Tampoco podía ofrecerle más dinero a cambio de que me acompañara a mi casa. Primero porque me podría ver alguna de sus compañeras y, después, porque no estaba seguro de que no fuera a perseguirme alguno de sus gorilas.
Pero lo cierto es que no dejaba de pensar en quitarle la vida suavemente, acariciarle el rostro y besarle la frente. En Susi en paz, porque ya la policía nunca volvería a pedirle la documentación, nunca los vecinos volverían a despreciarla y tirarle cubos de agua. O regalarle rosas, según el humor con el que se hubieran levantado.
Hasta que un día dijo que le iban a echar del país. O que se iba a ir, porque sólo entendía el sesenta por ciento de lo que me decía. En cualquier caso me dejó claro que aquella semana nos veríamos por última vez.
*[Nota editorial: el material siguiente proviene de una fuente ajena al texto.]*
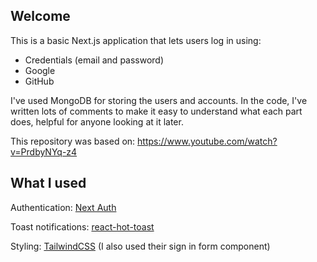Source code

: ## Welcome

This is a basic Next.js application that lets users log in using:

- Credentials (email and password)
- Google
- GitHub

I've used MongoDB for storing the users and accounts. In the code, I've written lots of comments to make it easy to understand what each part does, helpful for anyone looking at it later.

This repository was based on: https://www.youtube.com/watch?v=PrdbyNYq-z4

## What I used

Authentication: [Next Auth](https://next-auth.js.org/)

Toast notifications: [react-hot-toast](https://react-hot-toast.com/)

Styling: [TailwindCSS](tailwindcss.com) (I also used their sign in form component)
Debía aprovechar el encuentro. Daría igual los que pasara después. Si me detenían, si pasaba el resto de mi vida en la cárcel. Sería el precio a pagar por liberarme de aquella excitación que me acechaba a cada momento del día y no me dejaba pensar con claridad.
Aquella tarde Susi estaba preciosa. Había cambiado su vestido rojo por uno blanco. Parecía una virgen y se había dejado el cabello suelto. Liso. Lacio. Perfecto. Primero le até las manos a la espalda y empecé a hacerle fotos, quería disfrutar al máximo del momento.
Lo que pasó después no sabría explicarlo con claridad. Es como si lo hubiera hecho otra persona. Escuché gritos en la habitación de al lado. Un hombre llamaba puta a la mujer con la que estaba y le exigía que no gritase. Era evidente que le estaba haciendo daño.
Entré en aquella habitación y, sin mediar palabra, saqué la navaja y se la clavé primero en la espalda, después un millón de veces más.
Todos dijeron que la navaja era suya y que yo había actuado en defensa propia. Me convertí en una especie de héroe local. Hasta el punto que había gente que entraba a la sala de máquinas sólo para hacerse selfies conmigo. Mi jefe estaba encantado. Obviaron que yo también era un putero. Y, evidentemente, no sabían hasta qué punto eran oscuros mis deseos.
No volví a ver a Susi, pensé que sería lo mejor. Pero a veces paseaba con las calles buscando a alguien con quien irme a una pensión. La nueva persona que había dentro de mí sólo pensaba en aumentar mi colección de fotografías dotándola de un mayor realismo.
Lo cierto es que ya había probado la sangre. Después de eso ya no había marcha atrás.